1. [Install Boto3](https://boto3.amazonaws.com/v1/documentation/api/latest/guide/quickstart.html#install-boto3)

Install the latest Boto3 release via pip:

In [None]:
!pip3 install boto3

2. [Configuration using Boto3](https://boto3.amazonaws.com/v1/documentation/api/latest/guide/quickstart.html#using-boto3)

You need: 
- aws_access_key_id = YOUR_ACCESS_KEY
- aws_secret_access_key = YOUR_SECRET_KEY
- region=YOUR_REGION

In [26]:
import boto3
sesion = boto3.Session(region_name="YOUR_REGION",
aws_access_key_id="YOUR_ACCESS_KEY",
aws_secret_access_key="YOUR_SECRET_KEY")


3. [Amazon Polly Client.](https://boto3.amazonaws.com/v1/documentation/api/latest/reference/services/polly.html) 

The Amazon Polly service provides API operations for synthesizing high-quality speech from plain text and Speech Synthesis Markup Language (SSML), along with managing pronunciations lexicons that enable you to get the best results for your application domain.

In [7]:
polly_client = sesion.client('polly')

4. [Start Speech Syntesis Task API](https://boto3.amazonaws.com/v1/documentation/api/latest/reference/services/polly/client/start_speech_synthesis_task.html)
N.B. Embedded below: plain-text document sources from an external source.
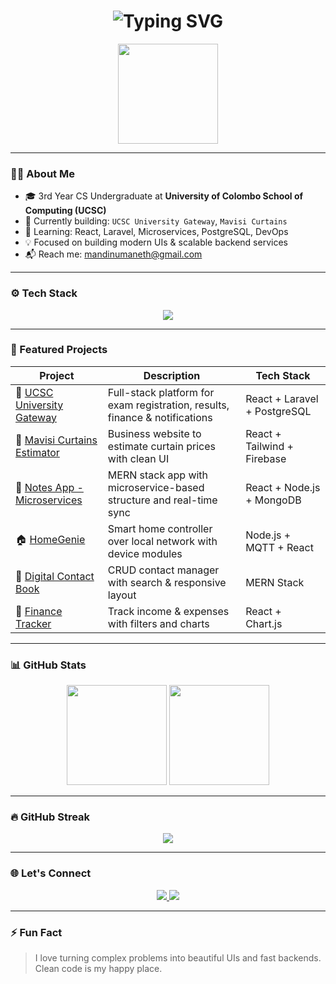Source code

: <h1 align="center">
  <img src="https://readme-typing-svg.demolab.com?font=Fira+Code&size=26&pause=1000&center=true&vCenter=true&width=435&lines=Hi+%F0%9F%91%8B%2C+I'm+Mandinu+Maneth;Full-Stack+Developer+%7C+UCSC+Undergraduate;Open+to+Internships+%F0%9F%9A%80" alt="Typing SVG" />
</h1>

<p align="center">
  <img src="https://user-images.githubusercontent.com/105813175/234852778-5b77790d-e3c1-4d21-a12a-7a2cd4d1a8a0.gif" height="160" />
</p>

---

### 🧑‍💻 About Me

- 🎓 3rd Year CS Undergraduate at **University of Colombo School of Computing (UCSC)**
- 🚀 Currently building: `UCSC University Gateway`, `Mavisi Curtains`
- 🌱 Learning: React, Laravel, Microservices, PostgreSQL, DevOps
- 💡 Focused on building modern UIs & scalable backend services
- 📬 Reach me: [mandinumaneth@gmail.com](mailto:mandinumaneth@gmail.com)

---

### ⚙️ Tech Stack

<p align="center">
  <img src="https://skillicons.dev/icons?i=react,ts,js,vite,tailwind,nodejs,laravel,php,postgres,mongodb,docker,git,vscode&perline=8" />
</p>

---

### 🚀 Featured Projects

| Project | Description | Tech Stack |
|--------|-------------|------------|
| 🔷 [UCSC University Gateway](https://github.com/mandinumaneth/ugs-frontend) | Full-stack platform for exam registration, results, finance & notifications | React + Laravel + PostgreSQL |
| 🧾 [Mavisi Curtains Estimator](https://github.com/mandinumaneth/mavisi) | Business website to estimate curtain prices with clean UI | React + Tailwind + Firebase |
| 📝 [Notes App - Microservices](https://github.com/mandinumaneth/notes-app) | MERN stack app with microservice-based structure and real-time sync | React + Node.js + MongoDB |
| 🏠 [HomeGenie](https://github.com/mandinumaneth/homegenie) | Smart home controller over local network with device modules | Node.js + MQTT + React |
| 💼 [Digital Contact Book](https://github.com/mandinumaneth/contact-book) | CRUD contact manager with search & responsive layout | MERN Stack |
| 💸 [Finance Tracker](https://github.com/mandinumaneth/finance-tracker) | Track income & expenses with filters and charts | React + Chart.js |

---

### 📊 GitHub Stats

<p align="center">
  <img src="https://github-readme-stats.vercel.app/api?username=mandinumaneth&show_icons=true&theme=tokyonight&border_radius=12" height="160"/>
  <img src="https://github-readme-stats.vercel.app/api/top-langs/?username=mandinumaneth&layout=compact&theme=tokyonight&border_radius=12" height="160"/>
</p>

---

### 🔥 GitHub Streak

<p align="center">
  <img src="https://github-readme-streak-stats.herokuapp.com?user=mandinumaneth&theme=tokyonight&hide_border=true&date_format=M%20j%5B%2C%20Y%5D" />
</p>

---

### 🌐 Let's Connect

<p align="center">
  <a href="https://www.linkedin.com/in/mandinumaneth/" target="_blank">
    <img src="https://img.shields.io/badge/LinkedIn-0077B5?style=for-the-badge&logo=linkedin&logoColor=white" />
  </a>
  <a href="mailto:mandinumaneth@gmail.com" target="_blank">
    <img src="https://img.shields.io/badge/Gmail-EA4335?style=for-the-badge&logo=gmail&logoColor=white" />
  </a>
</p>

---

### ⚡ Fun Fact
> I love turning complex problems into beautiful UIs and fast backends. Clean code is my happy place.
Allows the creation of an asynchronous synthesis task, by starting a new SpeechSynthesisTask. This operation requires all the standard information needed for speech synthesis, plus the name of an Amazon S3 bucket for the service to store the output of the synthesis task and two optional parameters ( OutputS3KeyPrefix and SnsTopicArn). Once the synthesis task is created, this operation will return a SpeechSynthesisTask object, which will include an identifier of this task as well as the current status. The SpeechSynthesisTask object is available for 72 hours after starting the asynchronous synthesis task.

In [6]:
#defines the parameters for the synthesize_speech_to_text function
TEXT = 'This is a sample text to be synthesized.'
OUT_PUT_S3_BUCKET_NAME = "your-bucket"
OUT_PUT_S3_KEY_PREFIX = "your-prefix"
OUT_PUT_FORMAT = "mp3" #'json'|'mp3'|'ogg_vorbis'|'pcm'
ENGINE = 'neural' #standard'|'neural' 

### Choose the VoiceId


[Neural Voices](https://docs.aws.amazon.com/polly/latest/dg/ntts-voices-main.html)

In [21]:
response = polly_client.start_speech_synthesis_task(
                VoiceId='Joanna',
                OutputS3BucketName = OUT_PUT_S3_BUCKET_NAME,
                OutputS3KeyPrefix = OUT_PUT_S3_KEY_PREFIX,
                OutputFormat= OUT_PUT_FORMAT, 
                Text= TEXT,
                Engine= ENGINE)

taskId = response['SynthesisTask']['TaskId']

print( "Task id is {} ".format(taskId))

Task id is 54aa327a-5f2a-4d71-9d22-3dcb94416710 


4. [Get speech synthesis task.](https://boto3.amazonaws.com/v1/documentation/api/latest/reference/services/polly/client/get_speech_synthesis_task.html) 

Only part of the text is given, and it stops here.